# WHAT TO WORK ON
Every line from the one bearing "p_G(x) = \sum_z p_z(z) p_G(x|z)" through the last line of the entries should be printed exactly, with no other output.
[INPUT MATERIAL Boundary: Start]
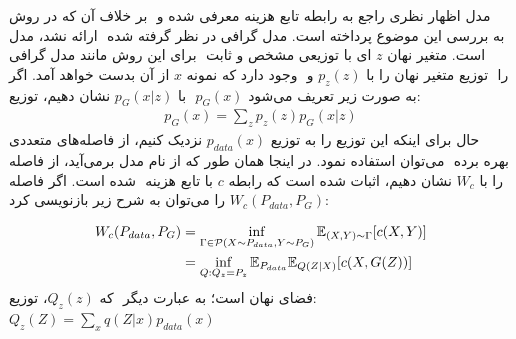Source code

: بر خلاف آن که در روش ‎\aae{}‎ اظهار نظری راجع به رابطه تابع هزینه معرفی شده و ‎\likelihood{}‎ مدل ارائه نشد، مدل ‎\wae{}‎ به بررسی این موضوع پرداخته است.
مدل گرافی در نظر گرفته شده برای این روش مانند مدل گرافی ‎\vae{}‎ است. متغیر نهان $z$ ای با توزیعی مشخص و ثابت وجود دارد که نمونه $x$ از آن بدست خواهد آمد. اگر ‎\priordist{}‎ متغیر نهان را با $p_z(z)$ و ‎توزیع ‎‎‎\decoder{}‎‎ را با $p_G(x|z)$ نشان دهیم، توزیع ‎\marginal{}‎
$p_G(x)$
به صورت زیر تعریف می‌شود:
\begin{gather}
	p_G(x) = \sum_z p_z(z) p_G(x|z)
\end{gather}
حال برای اینکه این توزیع را به توزیع $p_{data}‎(x)$ نزدیک کنیم، از فاصله‌های متعددی می‌توان استفاده نمود. در اینجا همان طور که از نام مدل بر‌می‌آید، از فاصله ‎‎‎‎‎ بهره برده شده است. اگر فاصله ‎‎\wasser{}‎ با تابع هزینه $c$‎ را با $W_c$ نشان دهیم، اثبات شده است که رابطه $W_c(P_{data}‎, P_G)$ را می‌توان به شرح زیر بازنویسی کرد:

\begin{gather}\label{eq:wae_constrained}
	\begin{align}
		W_c(P_{data}, P_G) & = \inf_{\Gamma \in \mathcal{P}(X \sim P_{data}, Y \sim P_G)} \expected_{(X,Y) \sim \Gamma} [c(X,Y)] \nonumber \\
		                   & = \inf_{Q: Q_z = P_z} \expected_{P_{data}} \expected_{Q(Z|X)} [c(X, G(Z))]
	\end{align}
\end{gather}
که $Q_z(z)$، توزیع ‎\marginal{}‎ فضای نهان است؛ به عبارت دیگر:‌$Q_z(Z) = ‎\sum_x q(Z|x)p_{data}‎(x)$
[INPUT MATERIAL Boundary: End]
# RESULT
	p_G(x) = \sum_z p_z(z) p_G(x|z)
\end{gather}
حال برای اینکه این توزیع را به توزیع $p_{data}‎(x)$ نزدیک کنیم، از فاصله‌های متعددی می‌توان استفاده نمود. در اینجا همان طور که از نام مدل بر‌می‌آید، از فاصله ‎‎‎‎‎ بهره برده شده است. اگر فاصله ‎‎\wasser{}‎ با تابع هزینه $c$‎ را با $W_c$ نشان دهیم، اثبات شده است که رابطه $W_c(P_{data}‎, P_G)$ را می‌توان به شرح زیر بازنویسی کرد:

\begin{gather}\label{eq:wae_constrained}
	\begin{align}
		W_c(P_{data}, P_G) & = \inf_{\Gamma \in \mathcal{P}(X \sim P_{data}, Y \sim P_G)} \expected_{(X,Y) \sim \Gamma} [c(X,Y)] \nonumber \\
		                   & = \inf_{Q: Q_z = P_z} \expected_{P_{data}} \expected_{Q(Z|X)} [c(X, G(Z))]
	\end{align}
\end{gather}
که $Q_z(z)$، توزیع ‎\marginal{}‎ فضای نهان است؛ به عبارت دیگر:‌$Q_z(Z) = ‎\sum_x q(Z|x)p_{data}‎(x)$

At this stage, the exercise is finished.